Condizionatore costa caro: 10 consigli per risparmiare

ROMA – Il caldo è arrivato. Ecco 10 consigli per risparmiare energia. Il decalogo, stilato da Avvenia, permetterebbe ad una famiglia di 3 persone che vive in un appartamento con un consumo medio annuo di 15 mila kwh e una spesa di 1.500 euro, di risparmiare 10 kwh al giorno, equivalenti a circa 400 euro.

  • 1) Usare il condizionatore in modalità deumidificazione.
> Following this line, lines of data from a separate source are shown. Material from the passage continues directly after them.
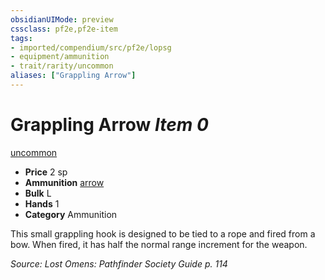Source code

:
 ```yaml
---
obsidianUIMode: preview
cssclass: pf2e,pf2e-item
tags:
- imported/compendium/src/pf2e/lopsg
- equipment/ammunition
- trait/rarity/uncommon
aliases: ["Grappling Arrow"]
---
```

# Grappling Arrow *Item 0*  
[uncommon](uncommon.md)  

- **Price** 2 sp
- **Ammunition** [arrow](arrow.md)
- **Bulk** L
- **Hands** 1
- **Category** Ammunition

This small grappling hook is designed to be tied to a rope and fired from a bow. When fired, it has half the normal range increment for the weapon.

*Source: Lost Omens: Pathfinder Society Guide p. 114*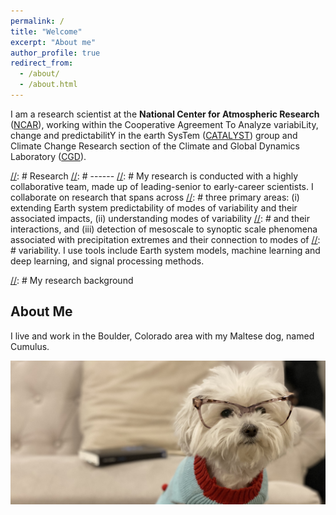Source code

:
 ```yaml
---
permalink: /
title: "Welcome"
excerpt: "About me"
author_profile: true
redirect_from: 
  - /about/
  - /about.html
---
```


I am a research scientist at the **National Center for Atmospheric Research** ([NCAR](https://ncar.ucar.edu/)), working within the Cooperative Agreement To Analyze variabiLity, change and predictabilitY in the earth SysTem ([CATALYST](https://www.cgd.ucar.edu/projects/catalyst/)) group and Climate Change Research section of the Climate and Global Dynamics Laboratory ([CGD](https://www.cgd.ucar.edu/)). 

[//]: # (Earth system models, statistics, and machine learning for climate science)
[//]: # (======)
[//]: # (dsasd)

[//]: # (What are Earth system models?)
[//]: # (------)
[//]: # (fewfw)

[//]: # (**How to learn more**)
[//]: # (foieiwn)

[//]: # (What is machine learning?)
[//]: # (------)
[//]: # (feewfe)

[//]: # (**How to learn more**)
[//]: # (sfdsf)

[//]: # Research
[//]: # ------
[//]: # My research is conducted with a highly collaborative team, made up of leading-senior to early-career scientists. I collaborate on research that spans across [//]: # three primary areas: (i) extending Earth system predictability of modes of variability and their associated impacts, (ii) understanding modes of variability [//]: # and their interactions, and (iii) detection of mesoscale to synoptic scale phenomena associated with precipitation extremes and their connection to modes of [//]: # variability. I use tools include Earth system models, machine learning and deep learning, and signal processing methods.

[//]: # My research background 

About Me
------
I live and work in the Boulder, Colorado area with my Maltese dog, named Cumulus. 

![](/images/cumulus_homepage.jpeg)
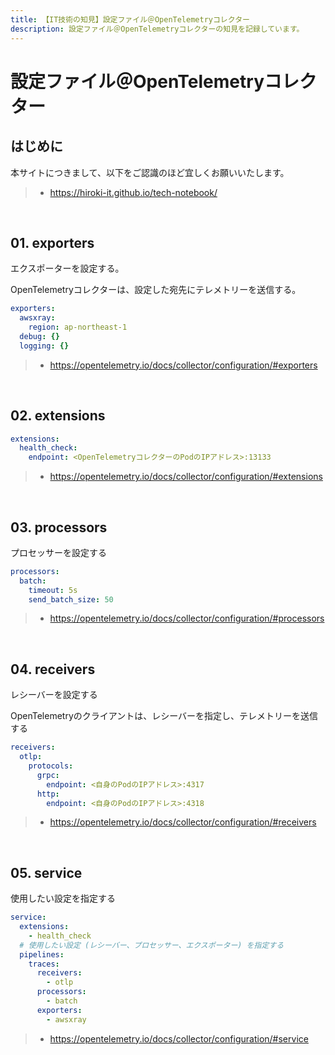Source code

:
 ```yaml
---
title: 【IT技術の知見】設定ファイル＠OpenTelemetryコレクター
description: 設定ファイル＠OpenTelemetryコレクターの知見を記録しています。
---
```


# 設定ファイル＠OpenTelemetryコレクター

## はじめに

本サイトにつきまして、以下をご認識のほど宜しくお願いいたします。

> - https://hiroki-it.github.io/tech-notebook/

<br>

## 01. exporters

エクスポーターを設定する。

OpenTelemetryコレクターは、設定した宛先にテレメトリーを送信する。

```yaml
exporters:
  awsxray:
    region: ap-northeast-1
  debug: {}
  logging: {}
```

> - https://opentelemetry.io/docs/collector/configuration/#exporters

<br>

## 02. extensions

```yaml
extensions:
  health_check:
    endpoint: <OpenTelemetryコレクターのPodのIPアドレス>:13133
```

> - https://opentelemetry.io/docs/collector/configuration/#extensions

<br>

## 03. processors

プロセッサーを設定する

```yaml
processors:
  batch:
    timeout: 5s
    send_batch_size: 50
```

> - https://opentelemetry.io/docs/collector/configuration/#processors

<br>

## 04. receivers

レシーバーを設定する

OpenTelemetryのクライアントは、レシーバーを指定し、テレメトリーを送信する

```yaml
receivers:
  otlp:
    protocols:
      grpc:
        endpoint: <自身のPodのIPアドレス>:4317
      http:
        endpoint: <自身のPodのIPアドレス>:4318
```

> - https://opentelemetry.io/docs/collector/configuration/#receivers

<br>

## 05. service

使用したい設定を指定する

```yaml
service:
  extensions:
    - health_check
  # 使用したい設定 (レシーバー、プロセッサー、エクスポーター) を指定する
  pipelines:
    traces:
      receivers:
        - otlp
      processors:
        - batch
      exporters:
        - awsxray
```

> - https://opentelemetry.io/docs/collector/configuration/#service

<br>
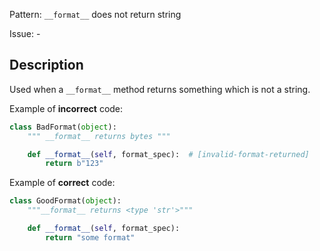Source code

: Pattern: `__format__` does not return string

Issue: -

## Description

Used when a `__format__` method returns something which is not a string.

Example of **incorrect** code:

```python
class BadFormat(object):
    """ __format__ returns bytes """

    def __format__(self, format_spec):  # [invalid-format-returned]
        return b"123"
```

Example of **correct** code:

```python
class GoodFormat(object):
    """__format__ returns <type 'str'>"""

    def __format__(self, format_spec):
        return "some format"
```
Tale funzione consente al condizionatore di lavorare di meno e di rimuovere l’umidità, che è uno dei componenti dell’indice di calore percepito, senza necessariamente dovere abbassare la temperatura: in questo modo si possono abbattere del 75% i consumi del condizionatore.
  • 2) Alternare il condizionatore con il ventilatore. L’aria condizionata, essendo particolarmente energivora, è una soluzione poco sostenibile sia dal punto di vista economico che da quello ambientale: è quindi preferibile alternarla con un ventilatore che consente di consumare circa 15 volte meno.
  • 3) Mantenere fresca la casa chiudendo le finestre nelle ore più calde e montando tende nei balconi.
  • 4) Evitare di accendere le luci.
  • 5) Fare la doccia nelle ore meno calde in modo da evitare che i vapori producano un aumento dell’umidità e quindi della percezione di calore.
  • 6) Lavare il bucato a 30 gradi. Il 90% dell’energia elettrica consumata da una lavatrice viene usata per scaldare l’acqua.
  • 7) Staccare le spine di alimentazione. Televisori, lettori Dvd, carica batterie e in generale tutti gli apparecchi in stand-by sono grandi consumatori di energia elettrica.
  • 8) Optare per elettrodomestici ad alta efficienza.
  • 9) Posizionare adeguatamente gli apparecchi elettrici. Un frigorifero, ad esempio, consuma fino a un 8% in più se posizionato vicino ai fornelli.
  • 10) Spegnere forno e fornelli in anticipo, prima del termine della cottura dei cibi, lasciando che il calore residuo completi la cottura.